→ What is needed
The whole answer is the data below, retyped exactly.

Top of Records shown

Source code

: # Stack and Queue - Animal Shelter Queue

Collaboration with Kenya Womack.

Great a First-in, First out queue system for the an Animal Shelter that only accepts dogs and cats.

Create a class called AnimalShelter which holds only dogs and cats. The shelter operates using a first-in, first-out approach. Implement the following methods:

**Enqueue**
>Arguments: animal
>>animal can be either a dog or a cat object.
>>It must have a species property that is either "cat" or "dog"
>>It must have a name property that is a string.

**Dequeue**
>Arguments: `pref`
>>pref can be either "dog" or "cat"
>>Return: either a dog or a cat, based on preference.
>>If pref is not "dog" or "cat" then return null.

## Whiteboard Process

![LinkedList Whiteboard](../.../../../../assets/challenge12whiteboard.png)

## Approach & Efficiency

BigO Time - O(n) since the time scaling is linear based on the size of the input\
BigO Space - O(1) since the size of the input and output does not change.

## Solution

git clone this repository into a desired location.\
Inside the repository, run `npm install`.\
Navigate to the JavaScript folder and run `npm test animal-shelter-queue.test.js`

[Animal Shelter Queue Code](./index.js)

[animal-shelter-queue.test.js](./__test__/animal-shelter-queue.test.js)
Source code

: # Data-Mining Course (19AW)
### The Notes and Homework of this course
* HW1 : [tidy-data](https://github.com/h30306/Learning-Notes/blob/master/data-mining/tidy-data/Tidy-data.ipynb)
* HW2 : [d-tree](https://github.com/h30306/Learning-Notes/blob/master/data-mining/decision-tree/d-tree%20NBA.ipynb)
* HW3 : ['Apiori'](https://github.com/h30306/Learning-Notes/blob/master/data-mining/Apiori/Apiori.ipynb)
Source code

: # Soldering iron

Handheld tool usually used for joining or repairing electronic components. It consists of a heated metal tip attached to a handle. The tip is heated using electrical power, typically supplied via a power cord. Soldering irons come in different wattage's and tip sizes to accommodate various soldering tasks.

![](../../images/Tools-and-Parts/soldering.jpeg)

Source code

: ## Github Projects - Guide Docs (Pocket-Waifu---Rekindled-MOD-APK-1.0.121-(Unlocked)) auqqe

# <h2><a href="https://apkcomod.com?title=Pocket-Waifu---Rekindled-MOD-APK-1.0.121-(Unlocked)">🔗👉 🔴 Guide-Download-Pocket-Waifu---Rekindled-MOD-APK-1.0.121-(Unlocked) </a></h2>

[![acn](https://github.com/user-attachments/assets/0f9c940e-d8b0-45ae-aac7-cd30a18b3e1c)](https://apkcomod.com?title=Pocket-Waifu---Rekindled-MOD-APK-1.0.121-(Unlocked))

Bottom of Records shown

→ Answer for this exercise
Source code

: # Stack and Queue - Animal Shelter Queue

Collaboration with Kenya Womack.

Great a First-in, First out queue system for the an Animal Shelter that only accepts dogs and cats.

Create a class called AnimalShelter which holds only dogs and cats. The shelter operates using a first-in, first-out approach. Implement the following methods:

**Enqueue**
>Arguments: animal
>>animal can be either a dog or a cat object.
>>It must have a species property that is either "cat" or "dog"
>>It must have a name property that is a string.

**Dequeue**
>Arguments: `pref`
>>pref can be either "dog" or "cat"
>>Return: either a dog or a cat, based on preference.
>>If pref is not "dog" or "cat" then return null.

## Whiteboard Process

![LinkedList Whiteboard](../.../../../../assets/challenge12whiteboard.png)

## Approach & Efficiency

BigO Time - O(n) since the time scaling is linear based on the size of the input\
BigO Space - O(1) since the size of the input and output does not change.

## Solution

git clone this repository into a desired location.\
Inside the repository, run `npm install`.\
Navigate to the JavaScript folder and run `npm test animal-shelter-queue.test.js`

[Animal Shelter Queue Code](./index.js)

[animal-shelter-queue.test.js](./__test__/animal-shelter-queue.test.js)
Source code

: # Data-Mining Course (19AW)
### The Notes and Homework of this course
* HW1 : [tidy-data](https://github.com/h30306/Learning-Notes/blob/master/data-mining/tidy-data/Tidy-data.ipynb)
* HW2 : [d-tree](https://github.com/h30306/Learning-Notes/blob/master/data-mining/decision-tree/d-tree%20NBA.ipynb)
* HW3 : ['Apiori'](https://github.com/h30306/Learning-Notes/blob/master/data-mining/Apiori/Apiori.ipynb)
Source code

: # Soldering iron

Handheld tool usually used for joining or repairing electronic components. It consists of a heated metal tip attached to a handle. The tip is heated using electrical power, typically supplied via a power cord. Soldering irons come in different wattage's and tip sizes to accommodate various soldering tasks.

![](../../images/Tools-and-Parts/soldering.jpeg)

Source code

: ## Github Projects - Guide Docs (Pocket-Waifu---Rekindled-MOD-APK-1.0.121-(Unlocked)) auqqe

# <h2><a href="https://apkcomod.com?title=Pocket-Waifu---Rekindled-MOD-APK-1.0.121-(Unlocked)">🔗👉 🔴 Guide-Download-Pocket-Waifu---Rekindled-MOD-APK-1.0.121-(Unlocked) </a></h2>

[![acn](https://github.com/user-attachments/assets/0f9c940e-d8b0-45ae-aac7-cd30a18b3e1c)](https://apkcomod.com?title=Pocket-Waifu---Rekindled-MOD-APK-1.0.121-(Unlocked))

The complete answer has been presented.